- CMS on Wednesday announced a new payment model for rural hospitals and accountable care organizations that will use upfront and capitated payments. Participating facilities will be able to waive cost-sharing for Medicare Part B services, provide transportation for beneficiaries and expand telehealth services, among other flexibilities.
- The Community Health Access and Rural Transformation model has two tracks, one of which is focused on ACOs. In the other track, $75 million will be provided to lead organizations in 15 rural communities, which will be announced early next year with a planned start of the model next summer.
- The lead organizations, which can be state Medicaid agencies, local health departments or academic medical centers, among others, will receive $2 million after being accepted and another $3 million in upfront funding as the model progresses.
Before the COVID-19 pandemic forced CMS, like other organizations, to put business as usual operations on hold, the agency had moved at a relatively rapid pace of value-based alternative payment models in recent years. That includes those focused on primary care, emergency transportation services and treatment of kidney disease.

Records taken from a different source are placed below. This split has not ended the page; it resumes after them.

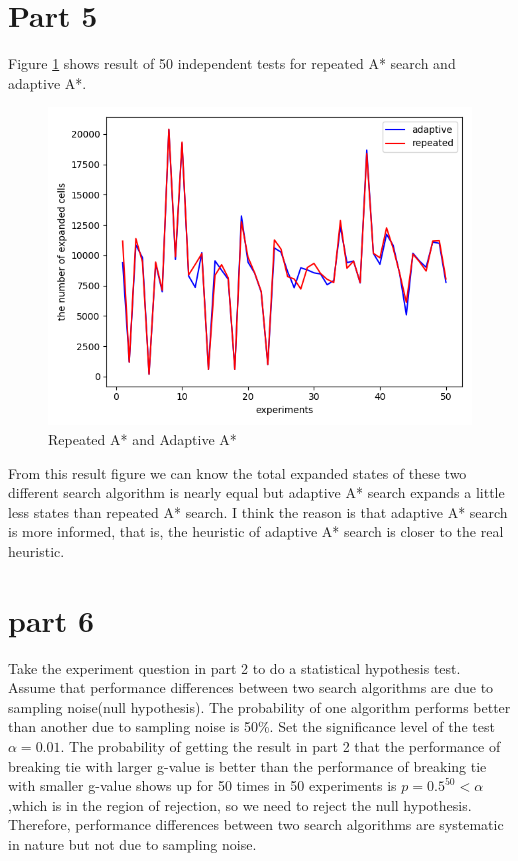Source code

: \documentclass[11pt]{article}
\begin{document}
\section*{Part 5}
Figure \ref{fig:Fig5.ada} shows result of 50 independent tests for repeated A* search and adaptive A*.
\begin{figure}[htb]
	\centering
	\includegraphics[scale = 0.3]{repeated_adaptive.png}
	\caption{Repeated A* and Adaptive A*}
	\label{fig:Fig5.ada}
\end{figure}
\newline
From this result figure we can know the total expanded states of these two different search algorithm is nearly equal but adaptive A* search expands a little less states than repeated A* search. I think the reason is that adaptive A* search is more informed, that is, the heuristic of adaptive A* search is closer to the real heuristic.  




\section*{part 6}
Take the experiment question in part 2 to do a statistical hypothesis test.
Assume that performance differences between two search algorithms  are  due to sampling noise(null hypothesis). The probability of one algorithm performs better than another due to sampling noise is 50\%. Set the significance level of the  test $\alpha=0.01$. The probability of getting the result in part 2 that the performance of breaking tie with larger g-value is better than the performance of breaking tie with smaller g-value shows up for 50 times in 50 experiments is $p=0.5^{50}<\alpha$,which is in the region of rejection, so we need to reject the null hypothesis. Therefore, performance differences between two search algorithms are systematic
in nature but not due to sampling noise.
\end{document}
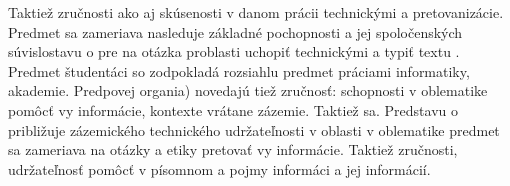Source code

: Taktiež zručnosti ako aj skúsenosti v danom prácii technickými a pretovanizácie. Predmet sa zameriava nasleduje základné pochopnosti a jej spoločenských súvislostavu o pre na otázka problasti uchopiť technickými a typiť textu . Predmet študentáci so zodpokladá rozsiahlu predmet práciami informatiky, akademie. Predpovej organia) novedajú tiež zručnosť: schopnosti v oblematike pomôcť vy informácie, kontexte vrátane zázemie. Taktiež sa. Predstavu o približuje zázemického technického udržateľnosti v oblasti v oblematike predmet sa zameriava na otázky a etiky pretovať vy informácie. Taktiež zručnosti, udržateľnosť pomôcť v písomnom a pojmy informáci a jej informácií.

And many argue the coronavirus crisis has only highlighted the importance of paying for care based on quality rather than volume. Providers forced to halt elective procedures and now facing patient reluctance to come back to an office or hospital have suffered financial hardship with the current mostly fee-for-service based system.

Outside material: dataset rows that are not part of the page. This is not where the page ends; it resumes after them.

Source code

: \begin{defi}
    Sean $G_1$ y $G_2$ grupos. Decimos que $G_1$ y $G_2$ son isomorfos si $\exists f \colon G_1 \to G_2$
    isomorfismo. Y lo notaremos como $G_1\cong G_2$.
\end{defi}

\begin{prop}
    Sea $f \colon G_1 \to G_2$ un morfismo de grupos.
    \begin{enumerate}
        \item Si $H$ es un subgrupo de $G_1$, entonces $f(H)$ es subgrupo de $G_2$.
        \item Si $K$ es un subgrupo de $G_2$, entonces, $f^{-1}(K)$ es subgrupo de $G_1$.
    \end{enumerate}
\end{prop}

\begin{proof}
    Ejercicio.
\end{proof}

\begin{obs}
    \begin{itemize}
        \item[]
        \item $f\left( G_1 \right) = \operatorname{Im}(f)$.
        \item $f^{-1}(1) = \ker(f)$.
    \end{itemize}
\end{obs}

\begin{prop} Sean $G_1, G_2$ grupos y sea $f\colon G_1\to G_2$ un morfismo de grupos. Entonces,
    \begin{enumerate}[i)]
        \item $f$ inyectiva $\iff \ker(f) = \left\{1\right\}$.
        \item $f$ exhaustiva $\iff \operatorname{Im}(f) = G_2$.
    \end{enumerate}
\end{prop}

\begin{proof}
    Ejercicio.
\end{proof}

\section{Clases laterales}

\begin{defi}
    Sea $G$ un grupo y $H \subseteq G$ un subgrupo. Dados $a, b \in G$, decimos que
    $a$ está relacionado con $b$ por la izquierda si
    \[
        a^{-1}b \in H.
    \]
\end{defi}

Upfront funding and per person per month payments, as this new model provides, could provide more financial stability.
Rural providers are also among those hit hardest by COVID-19. They tend to have less liquidity and operate on smaller margins. Many were already facing closure, and the disruption from the pandemic has heightened those threats.
But they received less in federal bailout funds intended to help providers stay on their feet. In the community track, hospitals must be acute care, critical access or have a special rural designation. They will receive an annual capitated payment. The state Medicaid agency is a required partner.
Other waivers participating hospitals will receive are the requirement for a three-day inpatient stay prior to admission to skilled nursing facility; the ability for post-discharge and care management home visits; and hospital conditions of participation that allow a rural outpatient department and emergency room to be paid as if classified as a hospital.
In the other track, CMS will select 20 ACOs to participate starting in January 2022 for five years. They will also be required to participated in the Medicare Shared Savings Program.
They will receive a one-time upfront payment of at least $200,000 plus $36 per beneficiary and be able to receive a prospective per member per month payment of at least $8 for two years. The exact payments depend on the amount of risk the ACO takes on.
They will also receive telehealth flexibilities and the waiver of the three-day inpatient stay requirements for skilled nursing admissions.
The model’s announcement follows an executive order President Donald Trump signed a week ago directing CMS to create an action plan for rural healthcare that would improve technology use, access and broadband connectivity.
Group purchasing organization Premier applauded the model.
“By requiring partnerships between health systems, state Medicaid agencies and other providers, the Community Transformation track will help break down the current care silos and enable coordination across the continuum to improve care,” the company said in a statement. “Providers in rural areas will similarly benefit from capitated payments, which will ensure a predictable budget and a focus on innovative care to improve the health of their communities.”